Роман ГЛУШКОВ

УГОЛ ПАДЕНИЯ

Никто из нас еще не родился бессмертным, и, если бы это с кем-нибудь случилось, он не был бы счастлив, как кажется многим.

Платон

Пролог

Глядя на то, как меняется окружающий нас мир, закономерно предположить, что человек обязан меняться вместе с ним. Но что же мы видим на самом деле? Научно-технический прогресс с завидной периодичностью обновляет в этом грандиозном спектакле декорации и костюмы, а мы — девять с лишним миллиардов актеров театра под названием «Человечество» — продолжаем играть практически одни и те же роли. Счастливцы и неудачники, герои и трусы, палачи и жертвы… Они существовали и в пещерах палеолита, существуют и на территории современного Менталиберта — пожалуй, единственной альтернативы для тех, кто бесповоротно разочаровался в жизни, но не нашел в себе мужества свести с ней счеты.
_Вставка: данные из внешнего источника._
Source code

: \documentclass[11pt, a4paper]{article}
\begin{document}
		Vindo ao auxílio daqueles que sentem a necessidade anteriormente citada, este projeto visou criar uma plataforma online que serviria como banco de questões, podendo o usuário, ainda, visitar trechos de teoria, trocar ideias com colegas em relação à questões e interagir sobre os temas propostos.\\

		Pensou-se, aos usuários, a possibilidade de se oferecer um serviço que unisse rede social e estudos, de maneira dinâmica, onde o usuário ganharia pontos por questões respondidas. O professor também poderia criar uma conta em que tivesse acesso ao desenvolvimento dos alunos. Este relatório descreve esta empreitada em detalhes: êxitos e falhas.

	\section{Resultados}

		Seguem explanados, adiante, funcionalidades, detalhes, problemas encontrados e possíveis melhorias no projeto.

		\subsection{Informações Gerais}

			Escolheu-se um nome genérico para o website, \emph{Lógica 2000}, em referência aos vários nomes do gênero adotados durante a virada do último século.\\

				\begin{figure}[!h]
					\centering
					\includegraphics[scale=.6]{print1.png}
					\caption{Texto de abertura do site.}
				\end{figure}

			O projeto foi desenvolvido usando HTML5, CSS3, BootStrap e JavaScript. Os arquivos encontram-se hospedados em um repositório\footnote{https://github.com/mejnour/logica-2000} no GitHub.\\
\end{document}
Новые сценарии пишутся по старым избитым канонам, изо дня в день, из века в век… Кризис жанра? Вполне возможно, хотя за чередой быстро меняющихся декораций это так быстро и не определишь.
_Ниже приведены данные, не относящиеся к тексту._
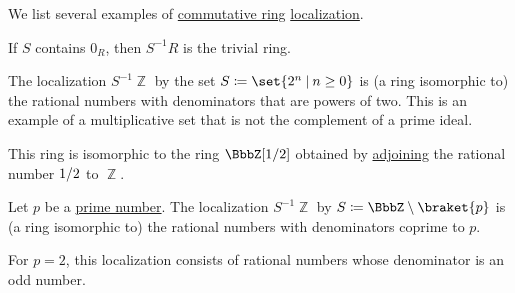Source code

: \begin{example}\label{ex:def:ring_localization}
  We list several examples of \hyperref[def:ring/commutative]{commutative ring} \hyperref[def:ring_localization]{localization}.

  \begin{thmenum}
     If \( S \) contains \( 0_R \), then \( S^{-1} R \) is the trivial ring.

     The localization \( S^{-1} \BbbZ \) by the set \( S \coloneqq \set{ 2^n \given n \geq 0 } \) is (a ring isomorphic to) the rational numbers with denominators that are powers of two. This is an example of a multiplicative set that is not the complement of a prime ideal.

    This ring is isomorphic to the ring \( \BbbZ[\ifrac 1 2] \) obtained by \hyperref[thm:adjoining_elements_to_semiring]{adjoining} the rational number \( 1 / 2 \) to \( \BbbZ \).

     Let \( p \) be a \hyperref[def:prime_number]{prime number}. The localization \( S^{-1} \BbbZ \) by \( S \coloneqq \BbbZ \setminus \braket{ p } \) is (a ring isomorphic to) the rational numbers with denominators coprime to \( p \).

    For \( p = 2 \), this localization consists of rational numbers whose denominator is an odd number.
  \end{thmenum}
\end{example}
За последние два десятилетия мир не просто преобразился. Он стал гораздо шире и многограннее. Я внимательно наблюдал за его стремительными метаморфозами и не верил, что сумел дожить до такого на своем веку. Ветхое, пропахшее нафталином определение «виртуальное пространство» подходило для Менталиберта не больше, чем характеристика «высокая гора» — марсианскому вулкану Арсия, что вздымается в высоту на двадцать семь километров и обладает кратером стокилометрового диаметра. Менталиберт дает шанс побывать на Арсии. Пусть не настоящей, но вряд ли у кого-либо повернется язык назвать ее иллюзией или искусственной трехмерной моделью. Время убедительно доказало, что любому порождению человеческой фантазии можно придать материальную форму, нашелся бы только высококлассный креатор — специалист по преобразованию окружающего нашу планету ментального эфира. Да, такие таланты встречаются не на каждом шагу, но в любом случае сегодня ситуация не столь безнадежна, как двадцать лет назад, когда креаторы являлись воистину уникальными и ценились на вес золота.
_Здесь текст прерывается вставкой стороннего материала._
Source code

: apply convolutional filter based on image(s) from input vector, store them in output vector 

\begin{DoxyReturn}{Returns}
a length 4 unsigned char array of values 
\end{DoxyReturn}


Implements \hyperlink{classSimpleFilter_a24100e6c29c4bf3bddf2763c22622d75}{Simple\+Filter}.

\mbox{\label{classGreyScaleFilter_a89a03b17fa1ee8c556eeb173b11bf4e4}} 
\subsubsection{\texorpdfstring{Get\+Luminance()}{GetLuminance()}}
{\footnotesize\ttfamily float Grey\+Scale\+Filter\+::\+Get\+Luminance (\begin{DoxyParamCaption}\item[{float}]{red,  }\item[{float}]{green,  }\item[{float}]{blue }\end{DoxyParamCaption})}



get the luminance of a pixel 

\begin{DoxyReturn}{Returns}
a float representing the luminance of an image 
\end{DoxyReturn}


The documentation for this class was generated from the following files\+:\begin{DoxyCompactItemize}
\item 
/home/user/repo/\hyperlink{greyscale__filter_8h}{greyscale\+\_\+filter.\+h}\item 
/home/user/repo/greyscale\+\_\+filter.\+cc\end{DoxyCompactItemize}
Благодаря этим самоотверженным и преданным своему делу людям мы сумели в короткий срок покорить и упорядочить стихию М-эфира, а затем выстроить на его фундаменте Менталиберт — мир безграничных возможностей. Он не просто дополнил собой привычную реальность, а слился с ней и стал ее неотъемлемой частью. Ныне раздвоение личности не считается серьезным психическим расстройством, ибо этот диагноз применим в той или иной степени к любому человеку, угодившему в липкую М-эфирную паутину. А к таковым теперь не принадлежат разве что дикари, которые живут вдали от цивилизации и упорно отвергают ее блага, даже электричество.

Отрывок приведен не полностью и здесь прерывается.